DOMPurify - a DOM-only, super-fast, uber-tolerant XSS sanitizer for HTML, MathML and SVG. DOMPurify works with a secure default, but offers a lot of configurability and hooks. Demo:

https://cure53.de/purify

Other

13.68k stars 701 forks source link

[Question] How to avoid strings being lost by <> commas #820

Closed zouyifeng closed 1 year ago

zouyifeng commented 1 year ago

This problem is bugging me and I can't solve it, hope for help

Background & Context

there some demo，which DOMPurify output empty string, but I hope it can output escape character

Input

<A测试-测试>

<A测试-<em>测试</em>>

Given output

empty string

测试>

Expected output

<A测试-测试>

<A测试<em>测试</em>>

can you explain it and how to configure to make expected output, for the similar situation like <B测试-测试> <C测试-测试> Thanks

I guess this has something to do with the letter after <

cure53 commented 1 year ago

Correct, the browser thinks it's a HTML tag in case it finds <[a-Z] so it removes it :)

You can fix that with a hook if you really need to, likely - but the most natural behavior for a sanitizer is to remove what it detects as unwanted HTML.
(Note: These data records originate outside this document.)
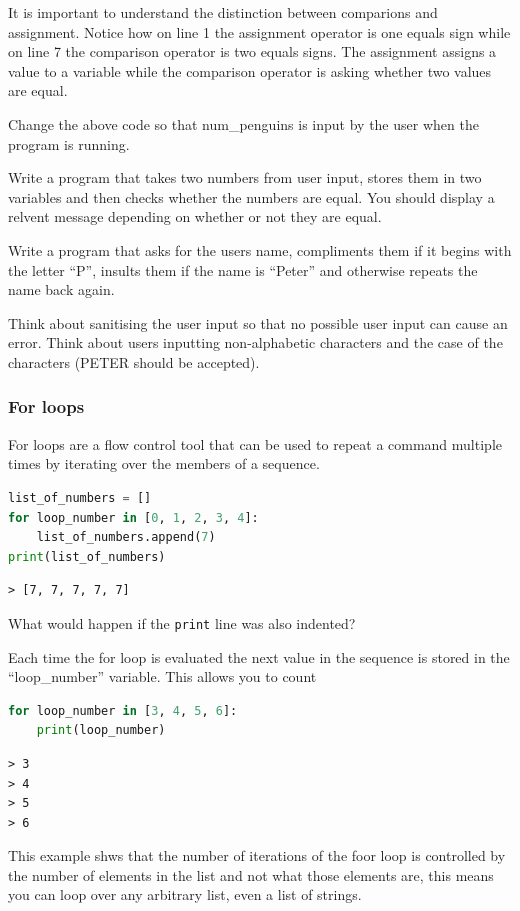It is important to understand the distinction between comparions and assignment. Notice how on line 1 the assignment operator is one equals sign while on line 7 the comparison operator is two equals signs. The assignment assigns a value to a variable while the comparison operator is asking whether two values are equal.
		\begin{task}Change the above code so that num\_penguins is input by the user when the program is running.\end{task}
		\begin{task}Write a program that takes two numbers from user input, stores them in two variables and then checks whether the numbers are equal. You should display a relvent message depending on whether or not they are equal.\end{task}
		\begin{task} Write a program that asks for the users name, compliments them if it begins with the letter ``P'', insults them if the name is ``Peter'' and otherwise repeats the name back again.\end{task}
		\begin{advancedtask}Think about sanitising the user input so that no possible user input can cause an error. Think about users inputting non-alphabetic characters and the case of the characters (PETER should be accepted).\end{advancedtask}


		\subsubsection{For loops}
		For loops are a flow control tool that can be used to repeat a command multiple times by iterating over the members of a sequence.
		\begin{lstlisting}[language=Python]
list_of_numbers = []
for loop_number in [0, 1, 2, 3, 4]:
	list_of_numbers.append(7)
print(list_of_numbers)\end{lstlisting}
		\begin{verbatim}> [7, 7, 7, 7, 7]\end{verbatim}

		\begin{task}What would happen if the \texttt{print} line was also indented?\end{task}
		Each time the for loop is evaluated the next value in the sequence is stored in the ``loop\_number'' variable. This allows you to count
		\begin{lstlisting}[language=Python]
for loop_number in [3, 4, 5, 6]:
	print(loop_number)\end{lstlisting}
\begin{verbatim}
> 3
> 4
> 5
> 6
\end{verbatim}
		This example shws that the number of iterations of the foor loop is controlled by the number of elements in the list and not what those elements are, this means you can loop over any arbitrary list, even a list of strings.

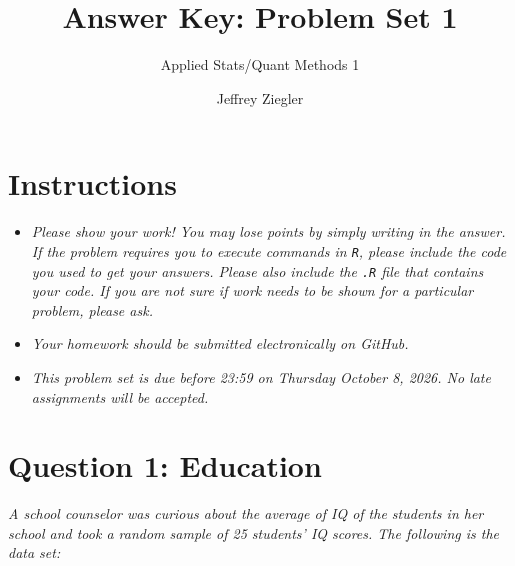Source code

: \documentclass[12pt,letterpaper]{article}
\title{Answer Key: Problem Set 1}
\date{Jeffrey Ziegler}
\author{Applied Stats/Quant Methods 1}
\begin{document}
	\maketitle
	
	\section*{Instructions}
\begin{itemize}
	\item \textit{Please show your work! You may lose points by simply writing in the answer. If the problem requires you to execute commands in \texttt{R}, please include the code you used to get your answers. Please also include the \texttt{.R} file that contains your code. If you are not sure if work needs to be shown for a particular problem, please ask.}
	\item \textit{Your homework should be submitted electronically on GitHub.}
	\item \textit{This problem set is due before 23:59 on Thursday October 8, 2026. No late assignments will be accepted.}

\end{itemize}

\vspace{1cm}
\section*{Question 1: Education}

\textit{A school counselor was curious about the average of IQ of the students in her school and took a random sample of 25 students' IQ scores. The following is the data set:}\\
\vspace{.25cm}

  

\vspace{.5cm}
\end{document}
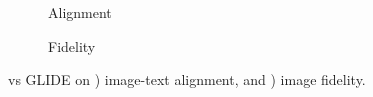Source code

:\begin{figure}
    \centering
    \begin{subfigure}[t]{\textwidth}
    
    \caption{Alignment}
    \label{fig:drawit_vs_glide_detailed_alignment_alignment}
    \vspace*{0.5cm}
    \end{subfigure}
    \begin{subfigure}[t]{\textwidth}
    
    \caption{Fidelity}
    \label{fig:drawit_vs_glide_detailed_alignment_fidelity}
    \end{subfigure}
    \caption{\name vs GLIDE on \benchmarkname {}) image-text alignment, and ) image fidelity.}
    \label{fig:drawit_vs_glide_detailed_alignment}
\end{figure}

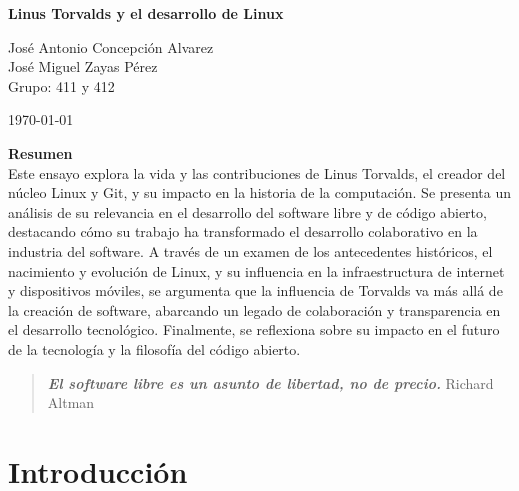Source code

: \documentclass[a4paper,12pt]{article}
\begin{document}
\begin{titlepage}
    \centering
    

    \vspace{1cm}
    \newpage
    
    {\Huge \textbf{Linus Torvalds y el desarrollo de Linux}}\\
    \vspace{0.5cm}
    
    {\Large José Antonio Concepción Alvarez \\  José Miguel Zayas Pérez \\ Grupo: 411 y 412}
    
    {\large \today}
   \thispagestyle{empty} 
\end{titlepage}

\renewcommand{\refname}{Bibliografía y Anexos}



\begin{centering}
    \vspace{2cm}
    \textbf{Resumen}\\
    Este ensayo explora la vida y las contribuciones de Linus Torvalds, el
    creador del núcleo Linux y Git, y su impacto en la historia de la
    computación. Se presenta un análisis de su relevancia en el desarrollo del
    software libre y de código abierto, destacando cómo su trabajo ha
    transformado el desarrollo colaborativo en la industria del software. A
    través de un examen de los antecedentes históricos, el nacimiento y
    evolución de Linux, y su influencia en la infraestructura de internet y
    dispositivos móviles, se argumenta que la influencia de Torvalds va más allá
    de la creación de software, abarcando un legado de colaboración y
    transparencia en el desarrollo tecnológico. Finalmente, se reflexiona sobre
    su impacto en el futuro de la tecnología y la filosofía del código abierto.
\end{centering}
\newpage

\tableofcontents



\newpage
\hypersetup{linkcolor=blue, urlcolor=blue, citecolor=blue}


\begin{quote}
\textbf{\textit{El software libre es un asunto de libertad, no de precio.}} 
Richard Altman
\end{quote}


\section{Introducción}
\end{document}
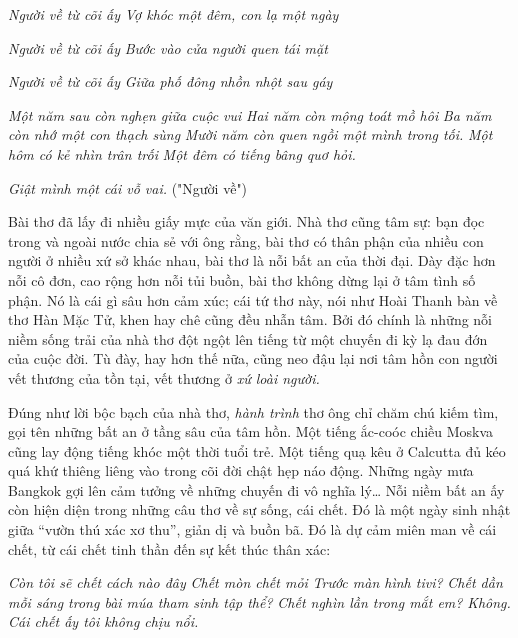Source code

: \documentclass[../main.tex]{subfiles}
\begin{document}
\begin{multicols}{2}
\begin{blockquote}
\textit{Người về từ cõi ấy} 
\textit{Vợ khóc một đêm, con lạ một ngày} 
        
\textit{Người về từ cõi ấy} 
\textit{Bước vào cửa người quen tái mặt} 
        
\textit{Người về từ cõi ấy} 
\textit{Giữa phố đông nhồn nhột sau gáy} 
        
\textit{Một năm sau còn nghẹn giữa cuộc vui}        
\textit{Hai năm còn mộng toát mồ hôi}        
\textit{Ba năm còn nhớ một con thạch sùng}        
\textit{Mười năm còn quen ngồi một mình trong tối.}        
\textit{Một hôm có kẻ nhìn trân trối} 
\textit{Một đêm có tiếng bâng quơ hỏi. } 
        
\textit{Giật mình một cái vỗ vai. }        
("Người về") 

\end{blockquote}
 
Bài thơ đã lấy đi nhiều giấy mực của văn giới. Nhà thơ cũng tâm sự: bạn đọc trong và ngoài nước chia sẻ với ông rằng, bài thơ có thân phận của nhiều con người ở nhiều xứ sở khác nhau, bài thơ là nỗi bất an của thời đại. Dày đặc hơn nỗi cô đơn, cao rộng hơn nỗi tủi buồn, bài thơ không dừng lại ở tâm tình số phận. Nó là cái gì sâu hơn cảm xúc; cái tứ thơ này, nói như Hoài Thanh bàn về thơ Hàn Mặc Tử, khen hay chê cũng đều nhẫn tâm. Bởi đó chính là những nỗi niềm sống trải của nhà thơ đột ngột lên tiếng từ một chuyến đi kỳ lạ đau đớn của cuộc đời. Tù đày, hay hơn thế nữa, cũng neo đậu lại nơi tâm hồn con người vết thương của tồn tại, vết thương ở \textit{xứ loài người. } 
 
Đúng như lời bộc bạch của nhà thơ, \textit{hành trình} thơ ông chỉ chăm chú kiếm tìm, gọi tên những bất an ở tầng sâu của tâm hồn. Một tiếng ắc-coóc chiều Moskva cũng lay động tiếng khóc một thời tuổi trẻ. Một tiếng quạ kêu ở Calcutta đủ kéo quá khứ thiêng liêng vào trong cõi đời chật hẹp náo động. Những ngày mưa Bangkok gợi lên cảm tưởng về những chuyến đi vô nghĩa lý… Nỗi niềm bất an ấy còn hiện diện trong những câu thơ về sự sống, cái chết. Đó là một ngày sinh nhật giữa “vườn thú xác xơ thu”, giản dị và buồn bã. Đó là dự cảm miên man về cái chết, từ cái chết tinh thần đến sự kết thúc thân xác:        
\begin{blockquote}
        
\textit{Còn tôi sẽ chết cách nào đây}        
\textit{Chết mòn chết mỏi}        
\textit{Trước màn hình tivi?}        
\textit{Chết dần mỗi sáng trong bài múa tham sinh tập thể?}        
\textit{Chết nghìn lần trong mắt em?} 
\textit{Không. Cái chết ấy tôi không chịu nổi.} 
        

\end{blockquote}
\end{multicols}
\end{document}
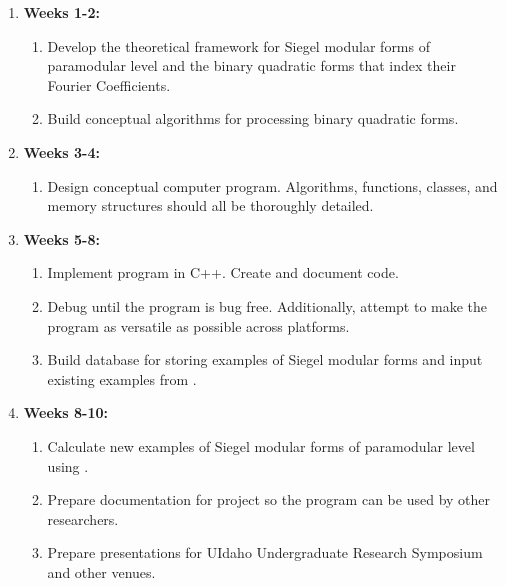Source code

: \documentclass[11pt, oneside]{amsart}
\begin{document}
\begin{enumerate}

\item \textbf{Weeks 1-2:}

\begin{enumerate}

\item Develop the theoretical framework for Siegel modular forms of paramodular level and the binary quadratic forms that index their Fourier Coefficients.
\item Build conceptual algorithms for processing binary quadratic forms.

\end{enumerate}
\item \textbf{Weeks 3-4:} 

\begin{enumerate}

\item Design conceptual computer program. Algorithms, functions, classes, and memory structures should all be thoroughly detailed.

\end{enumerate}

\item \textbf{Weeks 5-8:}

\begin{enumerate}

\item Implement program in C++. Create and document code.
\item Debug until the program is bug free. Additionally, attempt to make the program as versatile as possible across platforms.
\item Build database for storing examples of Siegel modular forms and input existing examples from \cite{LMFDB}.

\end{enumerate}

\item \textbf{Weeks 8-10:}

\begin{enumerate}

\item Calculate new examples of Siegel modular forms of paramodular level using \cite{JR1, JR2}.
\item Prepare documentation for project so the program can be used by other researchers.
\item Prepare presentations for UIdaho Undergraduate Research Symposium and other venues.

\end{enumerate}

\end{enumerate}
\end{document}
zouyifeng commented 1 year ago

I read the code in the demos, I have no idea how to reserve the unwanted HTML with a hook. Because what i can get in the hook callback, is look like DOM Object, but what I input is unwanted HTML

Can you give me some tips, how to get the expect output with a hook? Thanks

cure53 commented 1 year ago

I would recommend one of the element hooks, and the node you have access to in the hook method contains the HTML nodes. You can then decide to keep it, change it, transform it, delete it etc.

Like here for example: https://github.com/cure53/DOMPurify/blob/main/demos/hooks-node-removal-demo.html#L22

Btw, I would close this ticket now because: no bug, nothing we can do in terms of fixing :) Feel free to ask further questions here.